The CommandLineFunctions built into Queue, including the CommandLineFunctions
automatically generated for GATK Walkers, are all written using this pattern.
This means that when you configure a GATK Walker or one of the other built-in
CommandLineFunctions in a QScript, you can rely on all of your values being
safely escaped and taken literally when the commands are run, including values
containing characters that would normally be interpreted by the shell such as
MQ > 10.

Below is a brief overview of the API methods available to you in the CommandLineFunction class for safely constructing command lines:

  • required()

Used for command-line arguments that are always present, e.g.:

required("-f", "filename")                              returns: " '-f' 'filename' "
required("-f", "filename", escape=false)                returns: " -f filename "
required("java")                                        returns: " 'java' "
required("INPUT=", "myBam.bam", spaceSeparated=false)   returns: " 'INPUT=myBam.bam' "
  • optional()

Used for command-line arguments that may or may not be present, e.g.:

optional("-f", myVar) behaves like required() if myVar has a value, but returns ""
if myVar is null/Nil/None
  • conditional()

Used for command-line arguments that should only be included if some condition is true, e.g.:

conditional(verbose, "-v") returns " '-v' " if verbose is true, otherwise returns ""
  • repeat()

Used for command-line arguments that are repeated multiple times on the command line, e.g.:

repeat("-f", List("file1", "file2", "file3")) returns: " '-f' 'file1' '-f' 'file2' '-f' 'file3' "

3. Arguments

  • CommandLineFunction arguments use a similar syntax to arguments.

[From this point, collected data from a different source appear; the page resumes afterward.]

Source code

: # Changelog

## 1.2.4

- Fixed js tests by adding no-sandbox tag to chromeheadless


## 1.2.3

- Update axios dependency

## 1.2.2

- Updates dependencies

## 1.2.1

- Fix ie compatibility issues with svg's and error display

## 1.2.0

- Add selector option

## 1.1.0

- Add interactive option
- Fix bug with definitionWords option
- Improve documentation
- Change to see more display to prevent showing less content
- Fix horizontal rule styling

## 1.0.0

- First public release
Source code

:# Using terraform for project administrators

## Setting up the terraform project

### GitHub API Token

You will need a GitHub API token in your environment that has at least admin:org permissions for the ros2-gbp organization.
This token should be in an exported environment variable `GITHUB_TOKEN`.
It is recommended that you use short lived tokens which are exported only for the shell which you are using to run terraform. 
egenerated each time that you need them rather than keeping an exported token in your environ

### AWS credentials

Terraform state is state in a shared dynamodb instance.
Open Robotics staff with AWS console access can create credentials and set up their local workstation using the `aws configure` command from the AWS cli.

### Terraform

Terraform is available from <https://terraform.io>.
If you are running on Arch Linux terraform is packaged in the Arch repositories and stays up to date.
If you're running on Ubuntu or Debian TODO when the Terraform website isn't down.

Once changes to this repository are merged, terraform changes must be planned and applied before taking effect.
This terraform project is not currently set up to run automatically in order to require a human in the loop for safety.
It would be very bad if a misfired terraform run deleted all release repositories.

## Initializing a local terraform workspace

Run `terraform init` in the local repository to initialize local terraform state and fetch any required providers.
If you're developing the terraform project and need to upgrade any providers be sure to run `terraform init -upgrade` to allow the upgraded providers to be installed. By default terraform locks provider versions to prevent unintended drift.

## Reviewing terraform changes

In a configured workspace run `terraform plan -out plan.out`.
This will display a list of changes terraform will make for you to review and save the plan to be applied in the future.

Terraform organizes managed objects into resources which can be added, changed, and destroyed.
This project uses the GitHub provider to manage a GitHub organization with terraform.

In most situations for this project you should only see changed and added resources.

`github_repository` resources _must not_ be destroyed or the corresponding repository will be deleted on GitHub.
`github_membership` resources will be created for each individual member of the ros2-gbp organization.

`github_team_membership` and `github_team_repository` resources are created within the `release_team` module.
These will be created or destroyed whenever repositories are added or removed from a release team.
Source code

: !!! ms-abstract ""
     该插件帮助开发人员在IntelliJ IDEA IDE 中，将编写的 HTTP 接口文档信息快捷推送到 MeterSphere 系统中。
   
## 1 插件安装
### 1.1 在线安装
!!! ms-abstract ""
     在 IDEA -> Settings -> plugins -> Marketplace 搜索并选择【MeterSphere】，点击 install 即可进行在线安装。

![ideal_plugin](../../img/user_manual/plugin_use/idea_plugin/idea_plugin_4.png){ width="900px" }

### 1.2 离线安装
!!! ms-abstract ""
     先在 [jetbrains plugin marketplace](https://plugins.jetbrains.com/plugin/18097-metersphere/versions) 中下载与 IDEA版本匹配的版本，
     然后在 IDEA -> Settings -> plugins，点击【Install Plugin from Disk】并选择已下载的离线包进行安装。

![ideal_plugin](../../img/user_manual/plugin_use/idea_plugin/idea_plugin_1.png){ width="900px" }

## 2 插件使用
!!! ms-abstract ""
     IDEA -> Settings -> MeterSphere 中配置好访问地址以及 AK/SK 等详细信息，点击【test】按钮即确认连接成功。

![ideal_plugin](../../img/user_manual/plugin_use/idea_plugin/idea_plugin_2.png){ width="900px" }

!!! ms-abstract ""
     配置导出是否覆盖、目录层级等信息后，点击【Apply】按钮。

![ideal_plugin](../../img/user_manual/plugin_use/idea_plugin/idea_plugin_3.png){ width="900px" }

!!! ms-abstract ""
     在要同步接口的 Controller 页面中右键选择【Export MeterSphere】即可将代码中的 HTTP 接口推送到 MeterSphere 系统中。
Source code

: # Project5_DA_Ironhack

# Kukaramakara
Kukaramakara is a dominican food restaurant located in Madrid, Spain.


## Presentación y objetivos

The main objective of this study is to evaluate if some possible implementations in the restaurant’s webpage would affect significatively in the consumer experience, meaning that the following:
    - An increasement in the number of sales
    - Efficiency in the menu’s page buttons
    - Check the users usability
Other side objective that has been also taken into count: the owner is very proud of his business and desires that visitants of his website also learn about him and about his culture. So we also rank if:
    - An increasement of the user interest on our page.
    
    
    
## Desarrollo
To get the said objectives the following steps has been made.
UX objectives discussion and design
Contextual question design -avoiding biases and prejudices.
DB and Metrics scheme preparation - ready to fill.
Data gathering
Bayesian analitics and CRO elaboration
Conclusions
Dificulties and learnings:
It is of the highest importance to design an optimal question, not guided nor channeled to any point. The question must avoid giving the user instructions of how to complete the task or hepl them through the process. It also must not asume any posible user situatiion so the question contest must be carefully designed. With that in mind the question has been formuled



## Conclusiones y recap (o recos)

  • CommandLineFunction variables are annotated with @Input, @Output, or @Argument annotations.

Input and Output Files

So that Queue can track the input and output files of a command, CommandLineFunction @Input and @Output must be objects.

class MyCommandLine extends CommandLineFunction {
  @Input(doc="input file")
  var inputFile: File = _
  def commandLine = " -fileParam " + inputFile


CommandLineFunction variables can also provide indirect access to inputs and outputs via the FileProvider trait.

class MyCommandLine extends CommandLineFunction {
  @Input(doc="named input file")
  var inputFile: ExampleFileProvider = _
  def commandLine = " " + inputFile

// An example FileProvider that stores a 'name' with a 'file'.
class ExampleFileProvider(var name: String, var file: File) extends org.broadinstitute.sting.queue.function.FileProvider {
  override def toString = " -fileName " + name + " -fileParam " + file

Optional Arguments

Optional files can be specified via required=false, and can use the CommandLineFunction.optional() utility method, as described above:

class MyCommandLine extends CommandLineFunction {
  @Input(doc="input file", required=false)
  var inputFile: File = _
  // -fileParam will only be added if the QScript sets inputFile on this instance of MyCommandLine
  def commandLine = required("") + optional("-fileParam", inputFile)

Collections as Arguments

A List or Set of files can use the CommandLineFunction.repeat() utility method, as described above:

class MyCommandLine extends CommandLineFunction {
  @Input(doc="input file")
  var inputFile: List[File] = Nil // NOTE: Do not set List or Set variables to null!
  // -fileParam will added as many times as the QScript adds the inputFile on this instance of MyCommandLine
  def commandLine = required("") + repeat("-fileParam", inputFile)

Non-File Arguments

A command line function can define other required arguments via @Argument.

class MyCommandLine extends CommandLineFunction {
  @Argument(doc="message to display")
  var veryImportantMessage: String = _
  // If the QScript does not specify the required veryImportantMessage, the pipeline will not run.
  def commandLine = required("") + required(veryImportantMessage)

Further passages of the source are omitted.